January 14, 2021

Learning to notebook

I’ve decided to improve my overall knowledge of machine learning. I work in the data space and while my work thus far has been focused on building the infrastructure to ingest, store and analyze data, it hasn’t covered machine learning. With the current industrial trends in the space, I’d be doing a disservice to myself to not become knowledgeable on the subject.

I am also a sucker for learning new things and being good at using Jupyter notebooks is a good, fun starting point. My goal will be to get to a place where I know enough to understand what is going on with machine learning teams but not to the expertise of a machine learning engineer.

What’s my plan to get there?

I don’t fully have one yet. There’s a lot of material available advising what one should do. For starters, I’m not going to bother with Kaggle. I appreciate Julia Evans’ post on the subject. My superficial understanding, is that doing Kaggle is akin to being good at passing problems on project euler.
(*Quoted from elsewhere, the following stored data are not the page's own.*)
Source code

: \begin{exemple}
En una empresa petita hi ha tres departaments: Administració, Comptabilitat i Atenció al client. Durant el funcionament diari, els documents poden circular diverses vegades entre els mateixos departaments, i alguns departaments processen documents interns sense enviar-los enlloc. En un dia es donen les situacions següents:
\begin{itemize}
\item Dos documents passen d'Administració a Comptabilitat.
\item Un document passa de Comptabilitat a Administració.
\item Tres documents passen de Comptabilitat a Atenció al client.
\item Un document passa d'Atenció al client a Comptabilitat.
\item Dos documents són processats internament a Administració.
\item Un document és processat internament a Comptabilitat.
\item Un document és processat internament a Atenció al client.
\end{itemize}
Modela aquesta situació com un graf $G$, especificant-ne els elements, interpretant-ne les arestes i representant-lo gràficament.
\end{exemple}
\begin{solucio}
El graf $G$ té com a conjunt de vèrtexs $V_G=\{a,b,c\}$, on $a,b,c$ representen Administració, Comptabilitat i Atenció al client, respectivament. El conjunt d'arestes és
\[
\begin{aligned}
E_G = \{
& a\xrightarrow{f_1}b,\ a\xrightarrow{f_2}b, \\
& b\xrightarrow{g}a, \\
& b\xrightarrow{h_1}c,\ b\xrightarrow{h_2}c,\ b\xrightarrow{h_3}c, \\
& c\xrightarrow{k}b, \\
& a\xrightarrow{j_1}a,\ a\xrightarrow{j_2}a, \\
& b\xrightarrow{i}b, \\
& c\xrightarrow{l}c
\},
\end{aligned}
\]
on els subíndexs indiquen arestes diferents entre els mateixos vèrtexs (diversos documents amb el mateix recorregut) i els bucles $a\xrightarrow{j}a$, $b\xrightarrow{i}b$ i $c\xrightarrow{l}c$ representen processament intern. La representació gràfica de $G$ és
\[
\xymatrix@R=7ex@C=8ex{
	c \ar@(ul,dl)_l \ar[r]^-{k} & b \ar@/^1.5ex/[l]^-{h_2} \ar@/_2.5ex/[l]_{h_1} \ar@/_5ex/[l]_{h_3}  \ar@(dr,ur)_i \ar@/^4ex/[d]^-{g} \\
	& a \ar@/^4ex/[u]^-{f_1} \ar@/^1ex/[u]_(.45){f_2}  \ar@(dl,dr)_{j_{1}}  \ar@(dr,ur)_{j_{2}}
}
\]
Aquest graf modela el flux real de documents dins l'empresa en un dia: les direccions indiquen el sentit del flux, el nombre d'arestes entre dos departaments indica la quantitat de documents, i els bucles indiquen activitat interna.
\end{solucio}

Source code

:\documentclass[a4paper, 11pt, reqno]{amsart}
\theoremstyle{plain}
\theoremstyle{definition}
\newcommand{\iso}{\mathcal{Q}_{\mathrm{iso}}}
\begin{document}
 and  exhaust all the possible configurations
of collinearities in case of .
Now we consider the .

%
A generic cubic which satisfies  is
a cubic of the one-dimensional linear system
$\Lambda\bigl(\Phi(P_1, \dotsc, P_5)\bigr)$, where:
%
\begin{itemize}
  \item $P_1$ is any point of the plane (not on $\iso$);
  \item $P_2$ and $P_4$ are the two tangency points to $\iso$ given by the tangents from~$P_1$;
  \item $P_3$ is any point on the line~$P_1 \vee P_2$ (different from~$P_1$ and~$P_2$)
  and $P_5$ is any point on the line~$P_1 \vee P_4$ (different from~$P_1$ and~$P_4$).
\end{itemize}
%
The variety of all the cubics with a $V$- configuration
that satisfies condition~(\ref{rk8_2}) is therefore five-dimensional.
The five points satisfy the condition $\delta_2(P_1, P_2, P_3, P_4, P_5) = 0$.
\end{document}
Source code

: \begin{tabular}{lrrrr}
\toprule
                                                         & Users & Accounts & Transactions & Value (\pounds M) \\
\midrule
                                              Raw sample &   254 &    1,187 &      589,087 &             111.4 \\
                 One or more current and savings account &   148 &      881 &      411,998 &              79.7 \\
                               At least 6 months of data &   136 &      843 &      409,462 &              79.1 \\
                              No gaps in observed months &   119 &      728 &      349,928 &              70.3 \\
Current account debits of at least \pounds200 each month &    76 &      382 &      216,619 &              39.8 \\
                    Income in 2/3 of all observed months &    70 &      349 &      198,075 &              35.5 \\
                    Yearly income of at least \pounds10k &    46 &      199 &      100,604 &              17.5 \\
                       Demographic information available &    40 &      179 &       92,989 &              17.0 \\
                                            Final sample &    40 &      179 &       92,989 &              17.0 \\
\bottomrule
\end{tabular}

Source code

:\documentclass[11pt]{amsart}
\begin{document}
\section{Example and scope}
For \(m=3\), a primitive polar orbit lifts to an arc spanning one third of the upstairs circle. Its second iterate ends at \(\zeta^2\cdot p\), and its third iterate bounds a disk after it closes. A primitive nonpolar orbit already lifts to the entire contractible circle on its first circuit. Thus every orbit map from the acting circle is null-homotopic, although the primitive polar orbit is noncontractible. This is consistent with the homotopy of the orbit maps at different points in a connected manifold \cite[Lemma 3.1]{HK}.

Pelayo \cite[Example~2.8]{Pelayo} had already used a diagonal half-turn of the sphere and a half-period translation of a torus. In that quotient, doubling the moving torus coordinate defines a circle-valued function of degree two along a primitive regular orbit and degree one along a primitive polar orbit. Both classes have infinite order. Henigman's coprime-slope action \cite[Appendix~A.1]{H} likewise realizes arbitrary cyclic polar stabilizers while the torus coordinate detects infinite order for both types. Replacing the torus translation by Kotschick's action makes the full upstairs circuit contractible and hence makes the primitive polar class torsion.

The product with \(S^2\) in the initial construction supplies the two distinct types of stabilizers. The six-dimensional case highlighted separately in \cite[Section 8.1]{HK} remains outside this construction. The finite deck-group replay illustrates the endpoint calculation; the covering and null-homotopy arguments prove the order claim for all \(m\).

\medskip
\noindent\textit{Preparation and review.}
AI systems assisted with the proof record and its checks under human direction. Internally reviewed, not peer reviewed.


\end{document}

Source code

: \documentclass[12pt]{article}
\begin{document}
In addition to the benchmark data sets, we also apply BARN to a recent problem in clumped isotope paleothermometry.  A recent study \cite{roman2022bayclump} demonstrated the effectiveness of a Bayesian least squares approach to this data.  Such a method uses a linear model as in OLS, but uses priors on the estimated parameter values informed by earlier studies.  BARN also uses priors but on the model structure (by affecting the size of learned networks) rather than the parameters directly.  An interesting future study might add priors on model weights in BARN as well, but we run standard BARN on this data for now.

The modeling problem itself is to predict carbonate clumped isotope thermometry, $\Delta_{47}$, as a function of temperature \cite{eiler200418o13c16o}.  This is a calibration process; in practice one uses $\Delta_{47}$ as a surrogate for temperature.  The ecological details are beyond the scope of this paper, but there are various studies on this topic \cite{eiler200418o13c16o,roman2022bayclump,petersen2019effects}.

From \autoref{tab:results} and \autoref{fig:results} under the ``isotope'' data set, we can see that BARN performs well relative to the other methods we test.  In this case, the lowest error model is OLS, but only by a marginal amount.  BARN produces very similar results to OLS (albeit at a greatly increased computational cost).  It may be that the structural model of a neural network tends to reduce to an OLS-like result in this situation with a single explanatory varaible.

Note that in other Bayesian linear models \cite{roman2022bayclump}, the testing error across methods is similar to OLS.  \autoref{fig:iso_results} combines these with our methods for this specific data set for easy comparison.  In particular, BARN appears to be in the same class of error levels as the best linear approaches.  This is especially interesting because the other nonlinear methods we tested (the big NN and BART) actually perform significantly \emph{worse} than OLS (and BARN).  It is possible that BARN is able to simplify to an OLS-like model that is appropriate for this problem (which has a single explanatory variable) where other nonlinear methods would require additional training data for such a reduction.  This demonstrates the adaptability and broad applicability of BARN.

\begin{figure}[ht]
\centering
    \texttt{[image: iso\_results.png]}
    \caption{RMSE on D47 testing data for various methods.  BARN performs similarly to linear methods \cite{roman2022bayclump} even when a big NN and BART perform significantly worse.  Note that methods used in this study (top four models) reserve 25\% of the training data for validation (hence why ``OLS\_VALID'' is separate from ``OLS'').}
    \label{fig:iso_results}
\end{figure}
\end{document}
While they are fun problems to solve, being good at them doesn’t necessarily translate into being good at either programming or machine learning.

Instead, I decided to check out what is being taught at my undergrad university. Looking at it, things have really changed in the CS syllabus! When I studied there (2010-2013), machine learning was a part of the AI course and there wasn’t much emphasis on doing any practical work. Now, its a core part of the curriculum!

So, my path is going to be to start with the courses listed below and see how it goes as I’m familiar and comfortable with the Cambridge style of teaching. I especially like the emphasis they are placing on using python notebooks. The order of what I’ll be going through is:

Am I really starting from scratch?

Probably not. I know python well and I got about halfway through Andrew Ng’s course (perhaps I’ll come back to this) years ago though I’ve forgotten most of it. I have also learned a lot of the fundamental maths at play: Linear regression, probability, SVMs and neural networks while I was at university. Though I’ll require a refresher on a lot of these, it’s not the same as learning anew. Overall, I hope to do most of my learning through practical implementation.